L’Eternel féminin nous entraîne vers le haut, selon Goethe, et Marlis Petersen, incarnation dudit Eternel, nous guide vers les sommets de l’art occidental, à travers un stupéfiant parcours qui va des années 1830 jusqu’au début du XXIe siècle, avec en prime quelques inédits au disque.
Le récital propose d’abord un cheminement qui relie les différentes héroïnes imaginées par Goethe : Klärchen dans Egmont (1788), Mignon et Philine de Wilhelm Meister (1795-96), Stella dans la tragédie du même titre (1805), Gretchen dans le premier Faust (1806), Suleika, personnage conçu par Marianne von Millemer mais dont Goethe publia l’histoire dans son Divan occidental-oriental (1819-27) et enfin Hélène dans le second Faust (1831). A cette constellation de personnages féminins s’ajoutent six compositions inspirées par le deuxième « Wandrers Nachtlied » (1780), deux quatrains gravés par Goethe sur le mur d’un abri de chasse en Thuringe, six mélodies dont la date de composition s’étale entre le milieu du XIXe siècle (Schumann et Liszt) et le milieu du XXe (Wilhelm Kempff), en passant par les années 1900 (Charles Ives, Nicolaï Medtner) et l’entre-deux-guerres (Hans Sommer) ; la mise en musique de ces huit vers dure entre 1’25 (Ives) et 3’19 (Liszt).
Dans cette diversité de styles et d’époques, Marlis Petersen trouve l’occasion de faire briller les différentes facettes de son talent. On l’a vue mozartienne en France (Donna Anna à Aix-en-Provence), et l’on a remarqué ses disques consacrés à Brahms ou Schumann (Liebeslieder Walzer, Spanisches Liebeslieder). Parmi les rares concessions du présent disque au répertoire le plus fréquenté, elle offre un beau Schubert joyeux, « Was bedeutet die bewegung ? ». Une quinzaine d’années après que Schubert en eut tiré un chef-d’œuvre, Wagner s’essaye lui aussi à une « Marguerite au rouet », et cette fileuse de 1831 n’est pas loin de celles du Vaisseau fantôme.
Au chapitre des illustres inconnus, le Néerlandais Alphons Diepenbrock (1862-1921) livre quatre ans avant son contemporain Hugo Wolf un charmant « Kennst du das Land ». Toujours dans Wilhelm Meister, Marlis Petersen est une délicieusement frivole Philine chez Wolf, avant d’être une bien belle Mignon. On saluera aussi son interprétation sensible d’un superbe lied de Fanny Mendelssohn.
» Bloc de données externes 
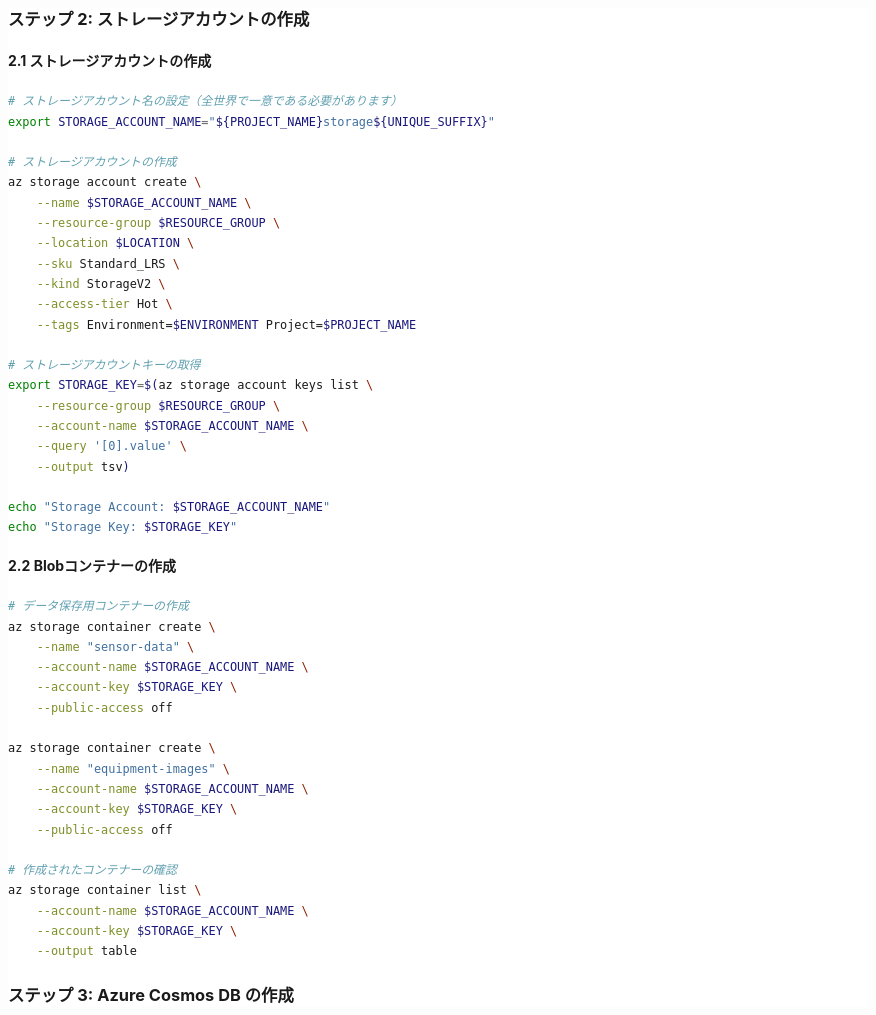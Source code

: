 ### ステップ 2: ストレージアカウントの作成

#### 2.1 ストレージアカウントの作成
```bash
# ストレージアカウント名の設定（全世界で一意である必要があります）
export STORAGE_ACCOUNT_NAME="${PROJECT_NAME}storage${UNIQUE_SUFFIX}"

# ストレージアカウントの作成
az storage account create \
    --name $STORAGE_ACCOUNT_NAME \
    --resource-group $RESOURCE_GROUP \
    --location $LOCATION \
    --sku Standard_LRS \
    --kind StorageV2 \
    --access-tier Hot \
    --tags Environment=$ENVIRONMENT Project=$PROJECT_NAME

# ストレージアカウントキーの取得
export STORAGE_KEY=$(az storage account keys list \
    --resource-group $RESOURCE_GROUP \
    --account-name $STORAGE_ACCOUNT_NAME \
    --query '[0].value' \
    --output tsv)

echo "Storage Account: $STORAGE_ACCOUNT_NAME"
echo "Storage Key: $STORAGE_KEY"
```

#### 2.2 Blobコンテナーの作成
```bash
# データ保存用コンテナーの作成
az storage container create \
    --name "sensor-data" \
    --account-name $STORAGE_ACCOUNT_NAME \
    --account-key $STORAGE_KEY \
    --public-access off

az storage container create \
    --name "equipment-images" \
    --account-name $STORAGE_ACCOUNT_NAME \
    --account-key $STORAGE_KEY \
    --public-access off

# 作成されたコンテナーの確認
az storage container list \
    --account-name $STORAGE_ACCOUNT_NAME \
    --account-key $STORAGE_KEY \
    --output table
```

### ステップ 3: Azure Cosmos DB の作成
Plus proche dans le temps, le « Monolog der Stella » mis en musique par Krenek sur des rythmes parfois un rien jazzy invite la chanteuse aux plus ébouriffantes vocalises à la manière d’une Zerbinette, ou du Rossignol dans Les Oiseaux de Braunfels, compositeur « dégénéré » dont on entend également ici une mélodie. Le monologue d’Hélène, composé spécialement pour Marlis Petersen, donne envie d’entendre les opéras de Manfred Trojahn (né en 1949) : Orest, créé à Amsterdam en 2011, ou La Grande Magia, d’après Eduardo de Filippo (2008), à la création duquel la soprano a elle-même participé.
Loin de toute virtuosité échevelée et de tout expressionnisme, les différentes versions du « Wandrers Nachtlied » invitent au contraire au recueillement. Hans Sommer (1837-1922) en donne une version fort émouvante, composée dans les toutes dernières années de sa vie – de même que son autre mélodie figurant sur ce disque, datant d’un an avant sa mort. Sur le même texte, on retiendra aussi la mélodie de Charles Ives. Toute en beauté et en sérénité, la composition de Liszt vient conclure ce disque rare, qu’on ne saurait trop recommander aux amateurs de Goethe, de lieder, et de musique en général.